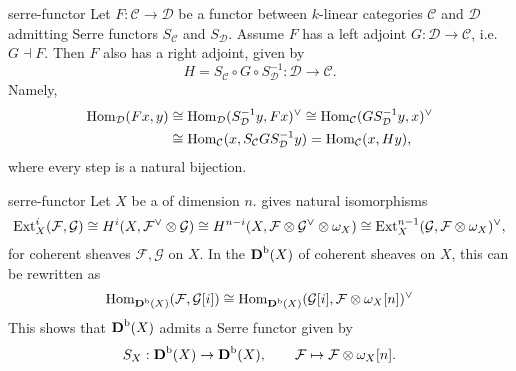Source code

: \begin{example}{serre-functor}
    Let $F : \mathcal{C} \to \mathcal{D}$ be a functor between $k$-linear categories $\mathcal{C}$ and $\mathcal{D}$ admitting Serre functors $S_\mathcal{C}$ and $S_\mathcal{D}$. Assume $F$ has a left adjoint $G : \mathcal{D} \to \mathcal{C}$, i.e. $G \dashv F$. Then $F$ also has a right adjoint, given by
    \[ H = S_\mathcal{C} \circ G \circ S_\mathcal{D}^{-1} : \mathcal{D} \to \mathcal{C} . \]
    Namely,
    \[ \begin{aligned} \operatorname{Hom}_\mathcal{D}(Fx, y) &\cong \operatorname{Hom}_\mathcal{D}(S_\mathcal{D}^{-1} y, Fx)^\vee \cong \operatorname{Hom}_\mathcal{C}(G S_\mathcal{D}^{-1} y, x)^\vee \\ &\cong \operatorname{Hom}_\mathcal{C}(x, S_\mathcal{C} G S_\mathcal{D}^{-1} y) = \operatorname{Hom}_\mathcal{C}(x, H y) , \end{aligned} \]
    where every step is a natural bijection.
\end{example}

\begin{example}{serre-functor}
    Let $X$ be a   of dimension $n$.  gives natural isomorphisms
    \[ \textup{Ext}_X^i(\mathcal{F}, \mathcal{G}) \cong H^i(X, \mathcal{F}^\vee \otimes \mathcal{G}) \cong H^{n - i}(X, \mathcal{F} \otimes \mathcal{G}^\vee \otimes \omega_X) \cong \textup{Ext}_X^{n - 1}(\mathcal{G}, \mathcal{F} \otimes \omega_X)^\vee , \]
    for coherent sheaves $\mathcal{F}, \mathcal{G}$ on $X$. In the  $\textbf{D}^\textup{b}(X)$ of coherent sheaves on $X$, this can be rewritten as
    \[ \operatorname{Hom}_{\textbf{D}^\textup{b}(X)}(\mathcal{F}, \mathcal{G}[i]) \cong \operatorname{Hom}_{\textbf{D}^\textup{b}(X)}(\mathcal{G}[i], \mathcal{F} \otimes \omega_X[n])^\vee \]
    This shows that $\textbf{D}^\textup{b}(X)$ admits a Serre functor given by
    \[ S_X : \textbf{D}^\textup{b}(X) \to \textbf{D}^\textup{b}(X), \qquad \mathcal{F} \mapsto \mathcal{F} \otimes \omega_X[n] . \]
\end{example}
------------------------------
*Your assignment*. Repeat the material line for line. Pictures stay out of the copy.

*Answer space*.
Source code

: \begin{example}{serre-functor}
    Let $F : \mathcal{C} \to \mathcal{D}$ be a functor between $k$-linear categories $\mathcal{C}$ and $\mathcal{D}$ admitting Serre functors $S_\mathcal{C}$ and $S_\mathcal{D}$. Assume $F$ has a left adjoint $G : \mathcal{D} \to \mathcal{C}$, i.e. $G \dashv F$. Then $F$ also has a right adjoint, given by
    \[ H = S_\mathcal{C} \circ G \circ S_\mathcal{D}^{-1} : \mathcal{D} \to \mathcal{C} . \]
    Namely,
    \[ \begin{aligned} \operatorname{Hom}_\mathcal{D}(Fx, y) &\cong \operatorname{Hom}_\mathcal{D}(S_\mathcal{D}^{-1} y, Fx)^\vee \cong \operatorname{Hom}_\mathcal{C}(G S_\mathcal{D}^{-1} y, x)^\vee \\ &\cong \operatorname{Hom}_\mathcal{C}(x, S_\mathcal{C} G S_\mathcal{D}^{-1} y) = \operatorname{Hom}_\mathcal{C}(x, H y) , \end{aligned} \]
    where every step is a natural bijection.
\end{example}

\begin{example}{serre-functor}
    Let $X$ be a   of dimension $n$.  gives natural isomorphisms
    \[ \textup{Ext}_X^i(\mathcal{F}, \mathcal{G}) \cong H^i(X, \mathcal{F}^\vee \otimes \mathcal{G}) \cong H^{n - i}(X, \mathcal{F} \otimes \mathcal{G}^\vee \otimes \omega_X) \cong \textup{Ext}_X^{n - 1}(\mathcal{G}, \mathcal{F} \otimes \omega_X)^\vee , \]
    for coherent sheaves $\mathcal{F}, \mathcal{G}$ on $X$. In the  $\textbf{D}^\textup{b}(X)$ of coherent sheaves on $X$, this can be rewritten as
    \[ \operatorname{Hom}_{\textbf{D}^\textup{b}(X)}(\mathcal{F}, \mathcal{G}[i]) \cong \operatorname{Hom}_{\textbf{D}^\textup{b}(X)}(\mathcal{G}[i], \mathcal{F} \otimes \omega_X[n])^\vee \]
    This shows that $\textbf{D}^\textup{b}(X)$ admits a Serre functor given by
    \[ S_X : \textbf{D}^\textup{b}(X) \to \textbf{D}^\textup{b}(X), \qquad \mathcal{F} \mapsto \mathcal{F} \otimes \omega_X[n] . \]
\end{example}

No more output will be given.